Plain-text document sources
══════

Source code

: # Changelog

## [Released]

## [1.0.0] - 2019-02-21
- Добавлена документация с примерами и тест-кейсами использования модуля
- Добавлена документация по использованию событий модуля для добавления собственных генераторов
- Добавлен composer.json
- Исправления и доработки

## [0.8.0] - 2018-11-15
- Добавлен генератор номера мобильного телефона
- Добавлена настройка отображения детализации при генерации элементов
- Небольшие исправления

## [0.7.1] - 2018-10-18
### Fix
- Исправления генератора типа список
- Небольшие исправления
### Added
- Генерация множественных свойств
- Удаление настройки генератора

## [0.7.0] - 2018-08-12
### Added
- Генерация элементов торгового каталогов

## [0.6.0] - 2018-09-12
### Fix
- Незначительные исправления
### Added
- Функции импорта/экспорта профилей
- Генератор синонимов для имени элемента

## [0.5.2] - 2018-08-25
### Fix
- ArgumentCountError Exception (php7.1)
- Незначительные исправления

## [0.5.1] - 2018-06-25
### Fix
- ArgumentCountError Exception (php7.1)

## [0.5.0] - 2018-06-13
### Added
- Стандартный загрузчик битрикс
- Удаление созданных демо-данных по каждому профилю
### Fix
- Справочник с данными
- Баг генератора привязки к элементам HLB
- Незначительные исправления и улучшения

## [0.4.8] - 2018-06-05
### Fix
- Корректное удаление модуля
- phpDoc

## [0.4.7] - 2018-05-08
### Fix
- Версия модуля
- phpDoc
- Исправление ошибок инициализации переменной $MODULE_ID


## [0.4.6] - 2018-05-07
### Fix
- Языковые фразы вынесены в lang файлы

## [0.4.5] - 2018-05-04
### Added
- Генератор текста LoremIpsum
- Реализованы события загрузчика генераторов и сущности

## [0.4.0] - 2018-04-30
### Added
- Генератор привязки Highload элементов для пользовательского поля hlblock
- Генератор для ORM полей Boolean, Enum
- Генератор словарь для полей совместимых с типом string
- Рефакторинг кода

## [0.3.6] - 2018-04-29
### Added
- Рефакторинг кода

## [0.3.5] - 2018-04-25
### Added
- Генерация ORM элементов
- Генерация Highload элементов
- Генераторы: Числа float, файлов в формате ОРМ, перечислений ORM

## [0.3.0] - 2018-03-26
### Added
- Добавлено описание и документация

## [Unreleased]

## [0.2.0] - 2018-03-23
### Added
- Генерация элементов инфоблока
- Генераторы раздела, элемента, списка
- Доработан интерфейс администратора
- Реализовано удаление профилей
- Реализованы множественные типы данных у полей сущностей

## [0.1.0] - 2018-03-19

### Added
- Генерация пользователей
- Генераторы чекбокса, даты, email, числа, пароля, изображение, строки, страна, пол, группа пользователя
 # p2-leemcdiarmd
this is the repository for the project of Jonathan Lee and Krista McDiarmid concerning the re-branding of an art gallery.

══════

From the line containing "# p2-leemcdiarmd" to the final line of the data above, transcribe every line exactly and nothing more.

 # p2-leemcdiarmd
this is the repository for the project of Jonathan Lee and Krista McDiarmid concerning the re-branding of an art gallery.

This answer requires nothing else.